Magazine article The Spectator

Television: How'd You Get So Rich?; Britain in Focus; Catastrophe

Magazine article The Spectator

Television: How'd You Get So Rich?; Britain in Focus; Catastrophe

Article excerpt

Fans of tough investigative journalism should probably avoid Channel 4's How'd You Get So Rich? Presenter Katherine Ryan's main tactic is to ask wealthy people how much they paid for something and, when they tell her, to repeat their answer in a tone of wondering admiration.

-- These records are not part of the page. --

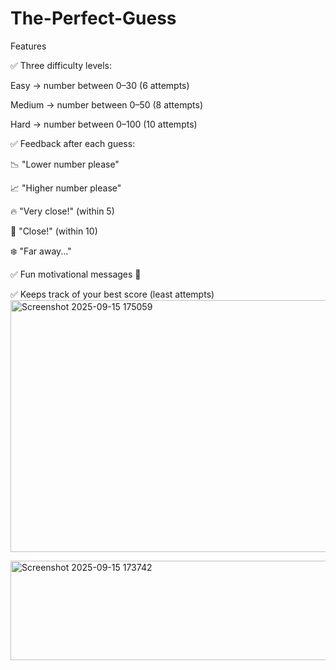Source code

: # The-Perfect-Guess

Features

✅ Three difficulty levels:

Easy → number between 0–30 (6 attempts)

Medium → number between 0–50 (8 attempts)

Hard → number between 0–100 (10 attempts)

✅ Feedback after each guess:

📉 "Lower number please"

📈 "Higher number please"

🔥 "Very close!" (within 5)

🙂 "Close!" (within 10)

❄️ "Far away..."

✅ Fun motivational messages 🎉

✅ Keeps track of your best score (least attempts)
<img width="637" height="403" alt="Screenshot 2025-09-15 175059" src="https://github.com/user-attachments/assets/033b8fd7-114b-47b2-ac0d-84703d86a80e" />


<img width="564" height="159" alt="Screenshot 2025-09-15 173742" src="https://github.com/user-attachments/assets/12ccd532-36f5-479e-8d00-0c1b7508af3e" />


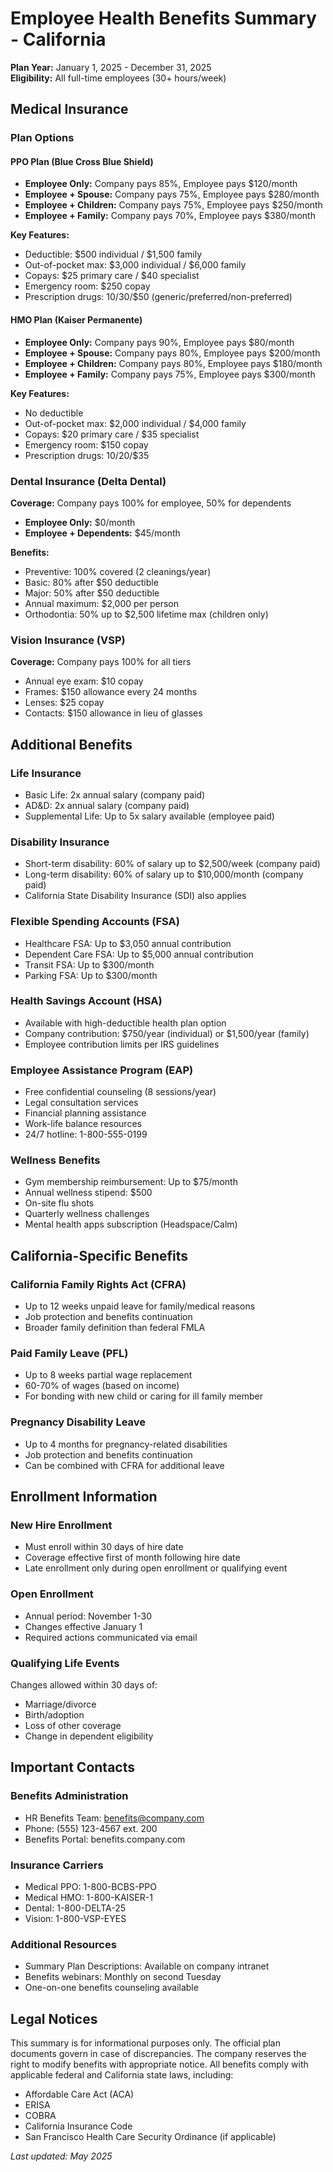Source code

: # Employee Health Benefits Summary - California

**Plan Year:** January 1, 2025 - December 31, 2025  
**Eligibility:** All full-time employees (30+ hours/week)

## Medical Insurance

### Plan Options

#### PPO Plan (Blue Cross Blue Shield)
- **Employee Only:** Company pays 85%, Employee pays $120/month
- **Employee + Spouse:** Company pays 75%, Employee pays $280/month
- **Employee + Children:** Company pays 75%, Employee pays $250/month
- **Employee + Family:** Company pays 70%, Employee pays $380/month

**Key Features:**
- Deductible: $500 individual / $1,500 family
- Out-of-pocket max: $3,000 individual / $6,000 family
- Copays: $25 primary care / $40 specialist
- Emergency room: $250 copay
- Prescription drugs: $10/$30/$50 (generic/preferred/non-preferred)

#### HMO Plan (Kaiser Permanente)
- **Employee Only:** Company pays 90%, Employee pays $80/month
- **Employee + Spouse:** Company pays 80%, Employee pays $200/month
- **Employee + Children:** Company pays 80%, Employee pays $180/month
- **Employee + Family:** Company pays 75%, Employee pays $300/month

**Key Features:**
- No deductible
- Out-of-pocket max: $2,000 individual / $4,000 family
- Copays: $20 primary care / $35 specialist
- Emergency room: $150 copay
- Prescription drugs: $10/$20/$35

### Dental Insurance (Delta Dental)

**Coverage:** Company pays 100% for employee, 50% for dependents
- **Employee Only:** $0/month
- **Employee + Dependents:** $45/month

**Benefits:**
- Preventive: 100% covered (2 cleanings/year)
- Basic: 80% after $50 deductible
- Major: 50% after $50 deductible
- Annual maximum: $2,000 per person
- Orthodontia: 50% up to $2,500 lifetime max (children only)

### Vision Insurance (VSP)

**Coverage:** Company pays 100% for all tiers
- Annual eye exam: $10 copay
- Frames: $150 allowance every 24 months
- Lenses: $25 copay
- Contacts: $150 allowance in lieu of glasses

## Additional Benefits

### Life Insurance
- Basic Life: 2x annual salary (company paid)
- AD&D: 2x annual salary (company paid)
- Supplemental Life: Up to 5x salary available (employee paid)

### Disability Insurance
- Short-term disability: 60% of salary up to $2,500/week (company paid)
- Long-term disability: 60% of salary up to $10,000/month (company paid)
- California State Disability Insurance (SDI) also applies

### Flexible Spending Accounts (FSA)
- Healthcare FSA: Up to $3,050 annual contribution
- Dependent Care FSA: Up to $5,000 annual contribution
- Transit FSA: Up to $300/month
- Parking FSA: Up to $300/month

### Health Savings Account (HSA)
- Available with high-deductible health plan option
- Company contribution: $750/year (individual) or $1,500/year (family)
- Employee contribution limits per IRS guidelines

### Employee Assistance Program (EAP)
- Free confidential counseling (8 sessions/year)
- Legal consultation services
- Financial planning assistance
- Work-life balance resources
- 24/7 hotline: 1-800-555-0199

### Wellness Benefits
- Gym membership reimbursement: Up to $75/month
- Annual wellness stipend: $500
- On-site flu shots
- Quarterly wellness challenges
- Mental health apps subscription (Headspace/Calm)

## California-Specific Benefits

### California Family Rights Act (CFRA)
- Up to 12 weeks unpaid leave for family/medical reasons
- Job protection and benefits continuation
- Broader family definition than federal FMLA

### Paid Family Leave (PFL)
- Up to 8 weeks partial wage replacement
- 60-70% of wages (based on income)
- For bonding with new child or caring for ill family member

### Pregnancy Disability Leave
- Up to 4 months for pregnancy-related disabilities
- Job protection and benefits continuation
- Can be combined with CFRA for additional leave

## Enrollment Information

### New Hire Enrollment
- Must enroll within 30 days of hire date
- Coverage effective first of month following hire date
- Late enrollment only during open enrollment or qualifying event

### Open Enrollment
- Annual period: November 1-30
- Changes effective January 1
- Required actions communicated via email

### Qualifying Life Events
Changes allowed within 30 days of:
- Marriage/divorce
- Birth/adoption
- Loss of other coverage
- Change in dependent eligibility

## Important Contacts

### Benefits Administration
- HR Benefits Team: benefits@company.com
- Phone: (555) 123-4567 ext. 200
- Benefits Portal: benefits.company.com

### Insurance Carriers
- Medical PPO: 1-800-BCBS-PPO
- Medical HMO: 1-800-KAISER-1
- Dental: 1-800-DELTA-25
- Vision: 1-800-VSP-EYES

### Additional Resources
- Summary Plan Descriptions: Available on company intranet
- Benefits webinars: Monthly on second Tuesday
- One-on-one benefits counseling available

## Legal Notices

This summary is for informational purposes only. The official plan documents govern in case of discrepancies. The company reserves the right to modify benefits with appropriate notice. All benefits comply with applicable federal and California state laws, including:
- Affordable Care Act (ACA)
- ERISA
- COBRA
- California Insurance Code
- San Francisco Health Care Security Ordinance (if applicable)

*Last updated: May 2025*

Yet, despite her best efforts to keep it shallow, the programme does end up shedding some light on our peculiar attitudes to the very rich -- and in particular our capacity to feel superior and inferior to them at the same time.

Ryan, a Canadian comedian who'll be familiar to anybody who's watched virtually any panel show, began Monday's opening episode at the Shropshire pile owned by Steve Smith, the founder of Poundland. At first, the gratifying vulgarity of the décor seemed to offer us the promising chance for a good sneer. Sadly, though, Steve and his wife Tracey proved so unselfconsciously chuffed about how their lives had panned out that it was impossible not to warm to them. They also appeared to have changed little since the young Steve worked on his dad's market stall. Having cheerfully declared that he painted all the grapes on the ballroom ceiling himself, he and Tracey then packed for a forthcoming trip to Majorca, making sure not to forget the teabags. After that, they flew by helicopter for a date night in a curry house.

Not so appealing, mind you, was Ryan's next magnate, Danny Lambo, a former pop star -- of the big-in-Japan kind -- who now owns a London hotel. 'I'm actually known as Britain's flashiest playboy,' Danny explained matter-of-factly (and, just as annoyingly, a quick Google of the tabloids confirmed that he actually is). What this means in practice is that he drives around the streets of Chelsea in a Lamborghini, and when he spots an attractive woman, waves signs at her reading either, 'You're cute' or less romantically, 'Nice arse.' Even so, he confessed in a voice of puzzled disappointment, most of his girlfriends turn out to be 'gold-digger types'.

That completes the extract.